Available data: Begin

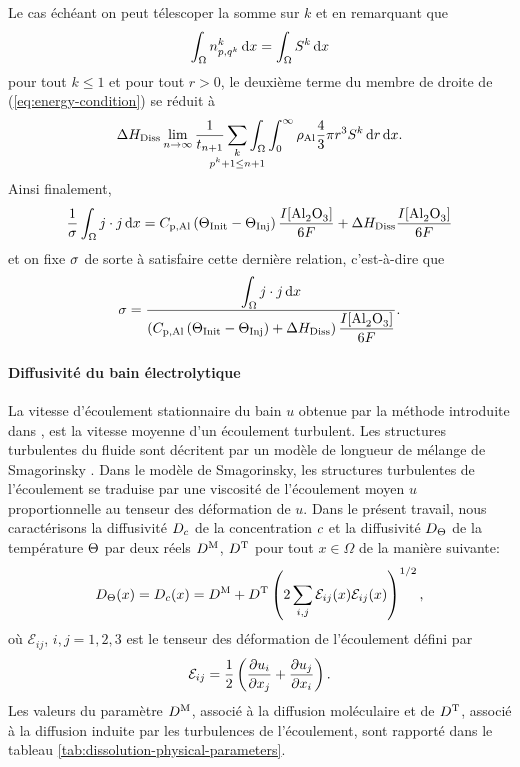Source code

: Le cas échéant on peut télescoper la somme sur $k$ et en remarquant que
\begin{equation*}
  \int_\Omega n_{p,q^k}^k\,\mathrm dx = \int_\Omega S^k\,\mathrm dx
\end{equation*}
pour tout $k \leq 1$ et pour tout $r > 0$, le deuxième terme du
membre de droite de (\ref{eq:energy-condition}) se réduit à
\begin{equation*}
  {\aluminadissolutionenthalpy}\lim_{n\to\infty}\frac{1}{t_{n+1}}\sum_{\mathclap{\substack{k\\ p^k +
  1 \leq n + 1}}}\int_\Omega\int_0^\infty\aluminadensity
  \frac{4}{3}\pi r^3 S^k\intd{r}\intd{x}.
\end{equation*}
Ainsi finalement,
\begin{equation*}
  \frac{1}{\sigma}\int_\Omega j\cdot j\intd{x}
  =\aluminahc\parent{\tinit-\tinj}\frac{I[\cee{Al2O3}]}{6F} + {\aluminadissolutionenthalpy}\frac{I[\cee{Al2O3}]}{6F}
\end{equation*}
et on fixe $\sigma$ de sorte à satisfaire cette dernière
relation, c'est-à-dire que
\begin{equation}\label{eq:conductivity-condition}
  \conductivity = \frac{\displaystyle\int_\Omega j\cdot j\intd{x}}{\parent{\aluminahc\parent{\tinit-\tinj} + {\aluminadissolutionenthalpy} }
    \displaystyle\frac{I[\cee{Al2O3}]}{6F}}.
\end{equation}

\paragraph{Diffusivité du bain électrolytique} La vitesse d'écoulement
stationnaire du bain $u$ obtenue par la méthode introduite dans
\cite{Steiner2009}, \cite{Rochat2016} est la vitesse moyenne d'un
écoulement turbulent. Les structures turbulentes du fluide sont
décritent par un modèle de longueur de mélange de Smagorinsky
\cite{Rochat2016}. Dans le modèle de Smagorinsky, les structures
turbulentes de l'écoulement se traduise par une viscosité de
l'écoulement moyen $u$ proportionnelle au tenseur des déformation de
$u$. Dans le présent travail, nous caractérisons la diffusivité
$D_{c}$ de la concentration $c$ et la
diffusivité $D_\Theta$ de la température $\Theta$ par
deux réels $D^{\mathrm M}$, $D^{\mathrm T}$ pour tout
$x\in\Omega$ de la manière suivante:
\begin{align}
  D_\Theta(x) =  D_{c}(x) = D^{\mathrm M} +
  D^{\mathrm T}\left( 2\sum_{i,j}\mathcal E_{ij}(x)\mathcal E_{ij}(x) \right)^{1/2},
\end{align}
où $\mathcal E_{ij}$, $i, j = 1,2,3$ est le tenseur des déformation
de l'écoulement défini par
\begin{equation}
  \mathcal E_{ij} = \frac{1}{2}\left( \frac{\partial u_i}{\partial
      x_j} + \frac{\partial u_j}{\partial x_i} \right).
\end{equation}
Les valeurs du paramètre $D^{\mathrm M}$, associé à la diffusion
moléculaire et de $D^{\mathrm T}$, associé à la diffusion
induite par les turbulences de l'écoulement, sont rapporté dans le
tableau \ref{tab:dissolution-physical-parameters}.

Available data: End

What is needed is an exact copy of the records above, with no pictures in it.

Source code

: Le cas échéant on peut télescoper la somme sur $k$ et en remarquant que
\begin{equation*}
  \int_\Omega n_{p,q^k}^k\,\mathrm dx = \int_\Omega S^k\,\mathrm dx
\end{equation*}
pour tout $k \leq 1$ et pour tout $r > 0$, le deuxième terme du
membre de droite de (\ref{eq:energy-condition}) se réduit à
\begin{equation*}
  {\aluminadissolutionenthalpy}\lim_{n\to\infty}\frac{1}{t_{n+1}}\sum_{\mathclap{\substack{k\\ p^k +
  1 \leq n + 1}}}\int_\Omega\int_0^\infty\aluminadensity
  \frac{4}{3}\pi r^3 S^k\intd{r}\intd{x}.
\end{equation*}
Ainsi finalement,
\begin{equation*}
  \frac{1}{\sigma}\int_\Omega j\cdot j\intd{x}
  =\aluminahc\parent{\tinit-\tinj}\frac{I[\cee{Al2O3}]}{6F} + {\aluminadissolutionenthalpy}\frac{I[\cee{Al2O3}]}{6F}
\end{equation*}
et on fixe $\sigma$ de sorte à satisfaire cette dernière
relation, c'est-à-dire que
\begin{equation}\label{eq:conductivity-condition}
  \conductivity = \frac{\displaystyle\int_\Omega j\cdot j\intd{x}}{\parent{\aluminahc\parent{\tinit-\tinj} + {\aluminadissolutionenthalpy} }
    \displaystyle\frac{I[\cee{Al2O3}]}{6F}}.
\end{equation}

\paragraph{Diffusivité du bain électrolytique} La vitesse d'écoulement
stationnaire du bain $u$ obtenue par la méthode introduite dans
\cite{Steiner2009}, \cite{Rochat2016} est la vitesse moyenne d'un
écoulement turbulent. Les structures turbulentes du fluide sont
décritent par un modèle de longueur de mélange de Smagorinsky
\cite{Rochat2016}. Dans le modèle de Smagorinsky, les structures
turbulentes de l'écoulement se traduise par une viscosité de
l'écoulement moyen $u$ proportionnelle au tenseur des déformation de
$u$. Dans le présent travail, nous caractérisons la diffusivité
$D_{c}$ de la concentration $c$ et la
diffusivité $D_\Theta$ de la température $\Theta$ par
deux réels $D^{\mathrm M}$, $D^{\mathrm T}$ pour tout
$x\in\Omega$ de la manière suivante:
\begin{align}
  D_\Theta(x) =  D_{c}(x) = D^{\mathrm M} +
  D^{\mathrm T}\left( 2\sum_{i,j}\mathcal E_{ij}(x)\mathcal E_{ij}(x) \right)^{1/2},
\end{align}
où $\mathcal E_{ij}$, $i, j = 1,2,3$ est le tenseur des déformation
de l'écoulement défini par
\begin{equation}
  \mathcal E_{ij} = \frac{1}{2}\left( \frac{\partial u_i}{\partial
      x_j} + \frac{\partial u_j}{\partial x_i} \right).
\end{equation}
Les valeurs du paramètre $D^{\mathrm M}$, associé à la diffusion
moléculaire et de $D^{\mathrm T}$, associé à la diffusion
induite par les turbulences de l'écoulement, sont rapporté dans le
tableau \ref{tab:dissolution-physical-parameters}.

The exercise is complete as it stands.